§ Problem to solve
Could you set down exactly the lines that start at the one containing "- [ ] 🌐 Fetching" and end at the final line of the material below?
━━━━━━━━
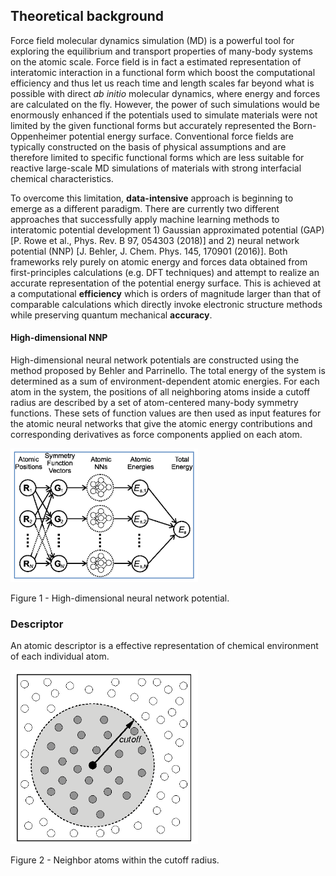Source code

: ## Theoretical background

Force field molecular dynamics simulation (MD) is a powerful tool for exploring the equilibrium and transport properties of many-body systems on the atomic scale. Force field is in fact a estimated representation of interatomic interaction in a functional form which boost the computational efficiency and thus let us reach time and length scales far beyond what is possible with direct _ab initio_ molecular dynamics, where energy and forces are calculated on the fly. However, the power of such simulations would be enormously enhanced if the potentials used to simulate materials were not limited by the given functional forms but accurately represented the Born-Oppenheimer potential energy surface. Conventional force fields are typically constructed on the basis of physical assumptions and are therefore limited to specific functional forms which are less suitable for reactive large-scale MD simulations of materials with strong interfacial chemical characteristics.

To overcome this limitation, __data-intensive__ approach is beginning to emerge as a different paradigm. There are currently two different approaches that successfully apply machine learning methods to interatomic potential development 1) Gaussian approximated potential (GAP) [P. Rowe et al., Phys. Rev. B 97, 054303 (2018)] and 2) neural network potential (NNP) [J. Behler, J. Chem. Phys. 145, 170901 (2016)]. Both frameworks rely purely on atomic energy and forces data obtained from first-principles calculations (e.g. DFT techniques) and attempt to realize an accurate representation of the potential energy surface. This is achieved at a computational __efficiency__ which is orders of magnitude larger than that of comparable calculations which directly invoke electronic structure methods while preserving quantum mechanical __accuracy__.

#### High-dimensional NNP
High-dimensional neural network potentials are constructed using the method proposed by Behler and Parrinello. The total energy of the system is determined as a sum of environment-dependent atomic energies. For each atom in the system, the positions of all neighboring atoms inside a cutoff radius are described by a set of atom-centered many-body symmetry functions. These sets of function values are then used as input features for the atomic neural networks that give the atomic energy contributions and
corresponding derivatives as force components applied on each atom.

<img src="./docs/images/nnp.png" alt="NNP" width="300"/>
<p align = "left">
Figure 1 - High-dimensional
neural network potential.
</p>

### Descriptor
An atomic descriptor is a effective representation of chemical environment of each individual atom.

<img src="./docs/images/cutoff.png" alt="NNP" width="300"/>
<p align = "left">
Figure 2 - Neighbor atoms within the cutoff radius.
</p>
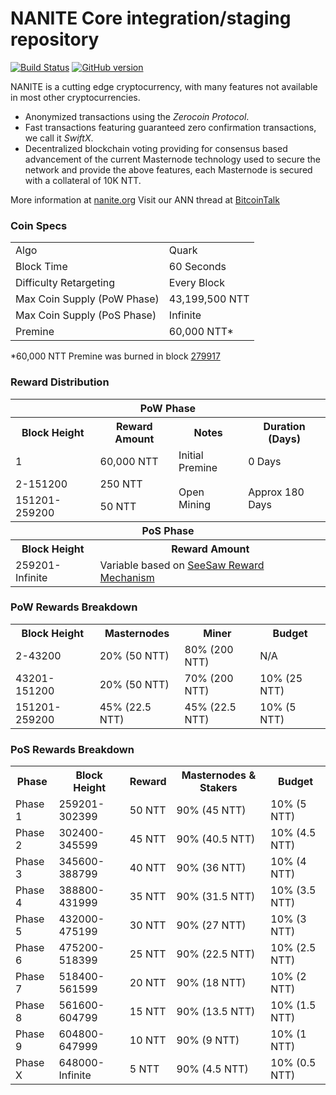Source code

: NANITE Core integration/staging repository
=====================================

[![Build Status](https://travis-ci.org/NANITE-Project/NANITE.svg?branch=master)](https://travis-ci.org/NANITE-Project/NANITE) [![GitHub version](https://badge.fury.io/gh/NANITE-Project%2FNANITE.svg)](https://badge.fury.io/gh/NANITE-Project%2FNANITE)

NANITE is a cutting edge cryptocurrency, with many features not available in most other cryptocurrencies.
- Anonymized transactions using the _Zerocoin Protocol_.
- Fast transactions featuring guaranteed zero confirmation transactions, we call it _SwiftX_.
- Decentralized blockchain voting providing for consensus based advancement of the current Masternode
  technology used to secure the network and provide the above features, each Masternode is secured
  with a collateral of 10K NTT.

More information at [nanite.org](http://www.nanite.org) Visit our ANN thread at [BitcoinTalk](http://www.bitcointalk.org/index.php?topic=1262920)

### Coin Specs
<table>
<tr><td>Algo</td><td>Quark</td></tr>
<tr><td>Block Time</td><td>60 Seconds</td></tr>
<tr><td>Difficulty Retargeting</td><td>Every Block</td></tr>
<tr><td>Max Coin Supply (PoW Phase)</td><td>43,199,500 NTT</td></tr>
<tr><td>Max Coin Supply (PoS Phase)</td><td>Infinite</td></tr>
<tr><td>Premine</td><td>60,000 NTT*</td></tr>
</table>

*60,000 NTT Premine was burned in block [279917](http://www.presstab.pw/phpexplorer/NANITE/block.php?blockhash=206d9cfe859798a0b0898ab00d7300be94de0f5469bb446cecb41c3e173a57e0)

### Reward Distribution

<table>
<th colspan=4>PoW Phase</th>
<tr><th>Block Height</th><th>Reward Amount</th><th>Notes</th><th>Duration (Days)</th></tr>
<tr><td>1</td><td>60,000 NTT</td><td>Initial Premine</td><td>0 Days</td></tr>
<tr><td>2-151200</td><td>250 NTT</td><td rowspan=2>Open Mining</td><td rowspan=2> Approx 180 Days</td></tr>
<tr><td>151201-259200</td><td>50 NTT</td></tr>
<tr><th colspan=4>PoS Phase</th></tr>
<tr><th>Block Height</th><th colspan=3>Reward Amount</th></tr>
<tr><td>259201-Infinite</td><td colspan=3>Variable based on <a href="https://nanite.org/knowledge-base/see-saw-rewards-mechanism/">SeeSaw Reward Mechanism</a></td></tr>
</table>

### PoW Rewards Breakdown

<table>
<th>Block Height</th><th>Masternodes</th><th>Miner</th><th>Budget</th>
<tr><td>2-43200</td><td>20% (50 NTT)</td><td>80% (200 NTT)</td><td>N/A</td></tr>
<tr><td>43201-151200</td><td>20% (50 NTT)</td><td>70% (200 NTT)</td><td>10% (25 NTT)</td></tr>
<tr><td>151201-259200</td><td>45% (22.5 NTT)</td><td>45% (22.5 NTT)</td><td>10% (5 NTT)</td></tr>
</table>

### PoS Rewards Breakdown

<table>
<th>Phase</th><th>Block Height</th><th>Reward</th><th>Masternodes & Stakers</th><th>Budget</th>
<tr><td>Phase 1</td><td>259201-302399</td><td>50 NTT</td><td>90% (45 NTT)</td><td>10% (5 NTT)</td></tr>
<tr><td>Phase 2</td><td>302400-345599</td><td>45 NTT</td><td>90% (40.5 NTT)</td><td>10% (4.5 NTT)</td></tr>
<tr><td>Phase 3</td><td>345600-388799</td><td>40 NTT</td><td>90% (36 NTT)</td><td>10% (4 NTT)</td></tr>
<tr><td>Phase 4</td><td>388800-431999</td><td>35 NTT</td><td>90% (31.5 NTT)</td><td>10% (3.5 NTT)</td></tr>
<tr><td>Phase 5</td><td>432000-475199</td><td>30 NTT</td><td>90% (27 NTT)</td><td>10% (3 NTT)</td></tr>
<tr><td>Phase 6</td><td>475200-518399</td><td>25 NTT</td><td>90% (22.5 NTT)</td><td>10% (2.5 NTT)</td></tr>
<tr><td>Phase 7</td><td>518400-561599</td><td>20 NTT</td><td>90% (18 NTT)</td><td>10% (2 NTT)</td></tr>
<tr><td>Phase 8</td><td>561600-604799</td><td>15 NTT</td><td>90% (13.5 NTT)</td><td>10% (1.5 NTT)</td></tr>
<tr><td>Phase 9</td><td>604800-647999</td><td>10 NTT</td><td>90% (9 NTT)</td><td>10% (1 NTT)</td></tr>
<tr><td>Phase X</td><td>648000-Infinite</td><td>5 NTT</td><td>90% (4.5 NTT)</td><td>10% (0.5 NTT)</td></tr>
</table>
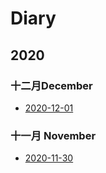 # Diary

## 2020

### 十二月December

- [2020-12-01](2020-12-01.md)

### 十一月 November

- [2020-11-30](2020-11-30.md)
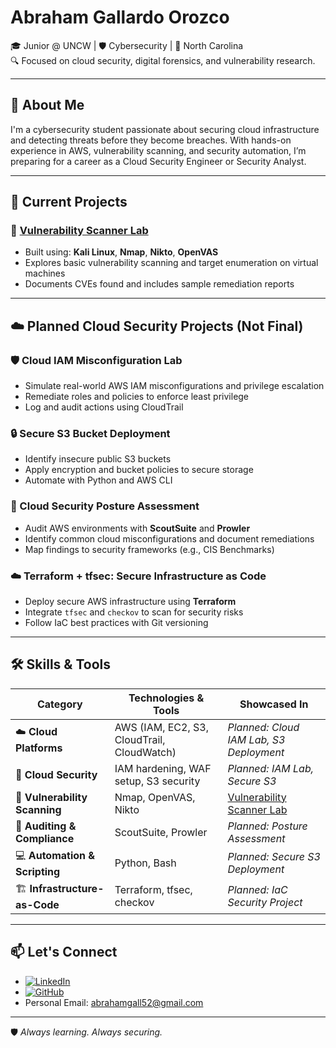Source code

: # Abraham Gallardo Orozco

🎓 Junior @ UNCW | 🛡️ Cybersecurity | 📍 North Carolina  
🔍 Focused on cloud security, digital forensics, and vulnerability research.

---

## 💼 About Me

I'm a cybersecurity student passionate about securing cloud infrastructure and detecting threats before they become breaches. With hands-on experience in AWS, vulnerability scanning, and security automation, I’m preparing for a career as a Cloud Security Engineer or Security Analyst.

---

## 🔧 Current Projects

### 🔐 [Vulnerability Scanner Lab](https://github.com/abrahamgo52/vulnerability-scanner-lab)
- Built using: **Kali Linux**, **Nmap**, **Nikto**, **OpenVAS**
- Explores basic vulnerability scanning and target enumeration on virtual machines
- Documents CVEs found and includes sample remediation reports

---

## ☁️ Planned Cloud Security Projects (Not Final)

### 🛡️ Cloud IAM Misconfiguration Lab
- Simulate real-world AWS IAM misconfigurations and privilege escalation
- Remediate roles and policies to enforce least privilege
- Log and audit actions using CloudTrail

### 🔒 Secure S3 Bucket Deployment
- Identify insecure public S3 buckets
- Apply encryption and bucket policies to secure storage
- Automate with Python and AWS CLI

### 🧰 Cloud Security Posture Assessment
- Audit AWS environments with **ScoutSuite** and **Prowler**
- Identify common cloud misconfigurations and document remediations
- Map findings to security frameworks (e.g., CIS Benchmarks)

### ☁️ Terraform + tfsec: Secure Infrastructure as Code
- Deploy secure AWS infrastructure using **Terraform**
- Integrate `tfsec` and `checkov` to scan for security risks
- Follow IaC best practices with Git versioning

---

## 🛠 Skills & Tools

| Category | Technologies & Tools | Showcased In |
|---------|----------------------|--------------|
| ☁️ **Cloud Platforms** | AWS (IAM, EC2, S3, CloudTrail, CloudWatch) | _Planned: Cloud IAM Lab, S3 Deployment_ |
| 🔐 **Cloud Security** | IAM hardening, WAF setup, S3 security | _Planned: IAM Lab, Secure S3_ |
| 🧪 **Vulnerability Scanning** | Nmap, OpenVAS, Nikto | [Vulnerability Scanner Lab](https://github.com/abrahamgo52/vulnerability-scanner-lab) |
| 🧰 **Auditing & Compliance** | ScoutSuite, Prowler | _Planned: Posture Assessment_ |
| 💻 **Automation & Scripting** | Python, Bash | _Planned: Secure S3 Deployment_ |
| 🏗️ **Infrastructure-as-Code** | Terraform, tfsec, checkov | _Planned: IaC Security Project_ |

---

## 📫 Let's Connect

- [![LinkedIn](https://img.shields.io/badge/LinkedIn-Connect-blue?logo=linkedin)](https://www.linkedin.com/in/abrahamgo)  
- [![GitHub](https://img.shields.io/badge/GitHub-Follow-black?logo=github)](https://github.com/abrahamgo52)
- Personal Email: abrahamgall52@gmail.com

---

🛡️ *Always learning. Always securing.*
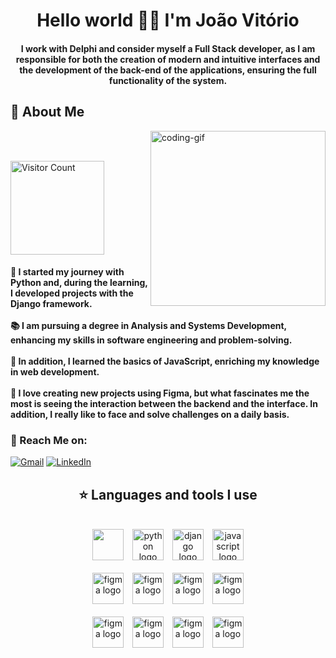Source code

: </h1>
<h1 align="center">Hello world 👋🏻 I'm João Vitório</h1>

<h4 align="Center">I work with Delphi and consider myself a Full Stack developer, as I am responsible for both the creation of modern and intuitive interfaces and the development of the back-end of the applications, ensuring the full functionality of the system.</h4>

 <h2>💫 About Me</h2>
<img align="right" alt="coding-gif" width="280" height="280" src="https://github.com/TheJoaoVitorio/TheJoaoVitorio/blob/main/e6294964e26db35f05e41e25e689b19d.gif">
<br/>
<br/>
<p align="left"> <a href="https://visitcount.itsvg.in"><img width="150px" src="https://visitcount.itsvg.in/api?id=TheJoaoVitorio&icon=2&color=6" alt="Visitor Count" /></a> </p>

<h4> 🌱 I started my journey with Python and, during the learning, I developed projects with the Django framework.</br></br> 
 📚 I am pursuing a degree in Analysis and Systems Development, enhancing my skills in software engineering and problem-solving.</br></br>
 🔭 In addition, I learned the basics of JavaScript, enriching my knowledge in web development.</br></br>
 💬 I love creating new projects using Figma, but what fascinates me the most is seeing the interaction between the backend and the interface. In addition, I really like to face and solve challenges on a daily basis.</br>
  </h4> <div align="left"> 
  <h3>🌟 Reach Me on:</h3>

  

  <a href="mailto:joaovtr999x@gmail.com"><img src="https://img.shields.io/badge/Gmail-333333?style=for-the-badge&logo=gmail&logoColor=red" alt="Gmail" /></a> 
  <a href="https://www.linkedin.com/in/jo%C3%A3o-vit%C3%B3rio/" target="_blank"><img src="https://img.shields.io/badge/LinkedIn-0077B5?style=for-the-badge&logo=linkedin&logoColor=white" alt="LinkedIn" /></a> 
  
  
</div></h4>

</div>

<h2 align="center">⭐ Languages and tools I use </h2>

<br/>
<div align="center">
    <img src="https://cdn-icons-png.flaticon.com/512/5968/5968252.png" width="50" height="50" /> 
    <img width="6" ></img>
    <img src="https://skillicons.dev/icons?i=py" width="50" height="50" alt="python logo"  />
    <img width="6" ></img>
    <img src="https://skillicons.dev/icons?i=django" width="50" height="50" alt="django logo"  />
    <img width="6" ></img>
    <img src="https://skillicons.dev/icons?i=js" width="50" height="50" alt="javascript logo"  />
    </br>
    </br>
    <img src="https://skillicons.dev/icons?i=figma" width="50" height="50" alt="figma logo"  />
    <img width="6" ></img>
    <img src="https://skillicons.dev/icons?i=notion" width="50" height="50" alt="figma logo"  />
    <img width="6" ></img>
    <img src="https://skillicons.dev/icons?i=express" width="50" height="50" alt="figma logo"  />
    <img width="6" ></img>
    <img src="https://skillicons.dev/icons?i=vscode" width="50" height="50" alt="figma logo"  />
    </br>
    </br>
    <img src="https://skillicons.dev/icons?i=sqlite" width="50" height="50" alt="figma logo"  />
    <img width="6" ></img>
    <img src="https://skillicons.dev/icons?i=postgresql" width="50" height="50" alt="figma logo"  />
    <img width="6" ></img>
    <img src="https://skillicons.dev/icons?i=postman" width="50" height="50" alt="figma logo"  />
    <img width="6" ></img>
    <img src="https://skillicons.dev/icons?i=git" width="50" height="50" alt="figma logo"  />
</div>

<br/>

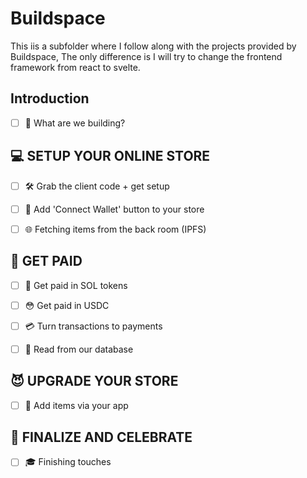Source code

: # Buildspace

This iis a subfolder where I follow along with the projects provided by Buildspace, The only difference is I will try to change the frontend framework from react to svelte.

## Introduction

- [ ] 🧐 What are we building?

## 💻 SETUP YOUR ONLINE STORE

- [ ] 🛠 Grab the client code + get setup

- [ ] 👝 Add 'Connect Wallet' button to your store

- [ ] 🌐 Fetching items from the back room (IPFS)

## 🤑 GET PAID

- [ ] 🥺 Get paid in SOL tokens

- [ ] 😳 Get paid in USDC

- [ ] 💳 Turn transactions to payments

- [ ] 💾 Read from our database

## 😈 UPGRADE YOUR STORE

- [ ] 🛒 Add items via your app

## 🥳 FINALIZE AND CELEBRATE

- [ ] 🎓 Finishing touches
━━━━━━━━
§ Reply to the exercise
- [ ] 🌐 Fetching items from the back room (IPFS)

## 🤑 GET PAID

- [ ] 🥺 Get paid in SOL tokens

- [ ] 😳 Get paid in USDC

- [ ] 💳 Turn transactions to payments

- [ ] 💾 Read from our database

## 😈 UPGRADE YOUR STORE

- [ ] 🛒 Add items via your app

## 🥳 FINALIZE AND CELEBRATE

- [ ] 🎓 Finishing touches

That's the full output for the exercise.